# WORK TO COMPLETE:
Return, from the listing that follows, each line containing the word "NodeJS".

# THE RECORDS:
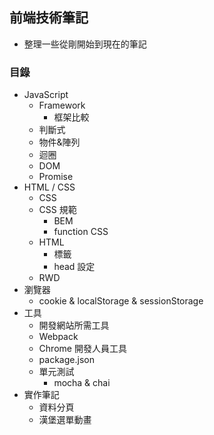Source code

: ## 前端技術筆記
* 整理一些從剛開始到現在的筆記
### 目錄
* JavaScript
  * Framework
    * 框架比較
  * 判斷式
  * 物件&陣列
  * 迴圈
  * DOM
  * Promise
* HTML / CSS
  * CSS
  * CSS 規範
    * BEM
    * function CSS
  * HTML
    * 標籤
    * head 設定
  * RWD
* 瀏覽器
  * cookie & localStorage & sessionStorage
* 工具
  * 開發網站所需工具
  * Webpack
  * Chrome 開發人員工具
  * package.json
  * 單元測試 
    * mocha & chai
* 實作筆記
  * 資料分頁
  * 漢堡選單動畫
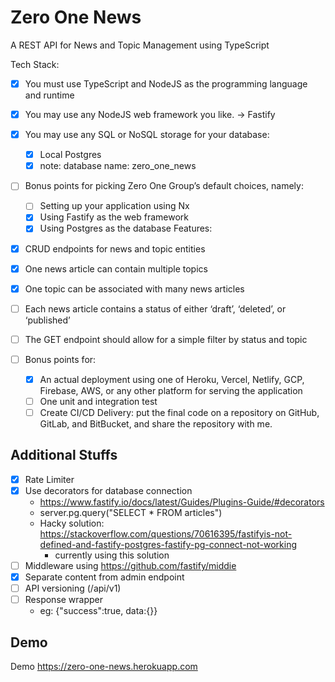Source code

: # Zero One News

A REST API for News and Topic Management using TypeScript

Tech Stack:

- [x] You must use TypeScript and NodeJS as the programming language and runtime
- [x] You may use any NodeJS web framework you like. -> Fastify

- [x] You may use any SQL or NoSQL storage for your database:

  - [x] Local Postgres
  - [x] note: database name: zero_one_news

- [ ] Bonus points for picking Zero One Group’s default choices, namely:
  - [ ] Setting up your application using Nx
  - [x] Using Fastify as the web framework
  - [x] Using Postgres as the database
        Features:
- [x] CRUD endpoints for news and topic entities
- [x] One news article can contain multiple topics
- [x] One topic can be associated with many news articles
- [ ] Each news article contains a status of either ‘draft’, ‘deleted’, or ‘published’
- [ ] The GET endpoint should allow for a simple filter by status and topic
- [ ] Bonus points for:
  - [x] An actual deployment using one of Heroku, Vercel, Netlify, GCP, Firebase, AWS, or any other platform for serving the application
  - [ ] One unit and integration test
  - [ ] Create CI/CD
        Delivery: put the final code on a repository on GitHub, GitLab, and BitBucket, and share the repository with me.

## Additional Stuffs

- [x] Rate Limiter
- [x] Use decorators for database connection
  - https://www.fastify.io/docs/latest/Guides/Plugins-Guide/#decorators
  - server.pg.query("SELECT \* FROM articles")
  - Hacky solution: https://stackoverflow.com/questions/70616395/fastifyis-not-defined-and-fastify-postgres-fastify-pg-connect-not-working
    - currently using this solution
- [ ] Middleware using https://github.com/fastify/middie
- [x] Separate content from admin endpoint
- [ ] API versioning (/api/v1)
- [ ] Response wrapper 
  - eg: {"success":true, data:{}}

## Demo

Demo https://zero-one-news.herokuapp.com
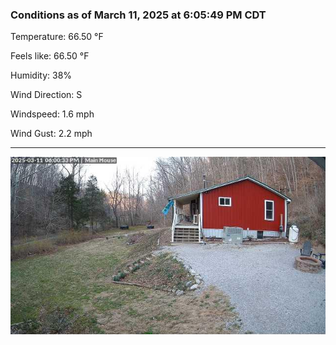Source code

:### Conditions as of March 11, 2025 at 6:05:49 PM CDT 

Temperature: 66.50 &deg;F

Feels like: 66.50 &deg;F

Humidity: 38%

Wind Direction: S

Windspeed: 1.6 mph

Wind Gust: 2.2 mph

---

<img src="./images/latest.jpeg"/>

# ANSWER FOR THIS EXERCISE:
- [x] You must use TypeScript and NodeJS as the programming language and runtime
- [x] You may use any NodeJS web framework you like. -> Fastify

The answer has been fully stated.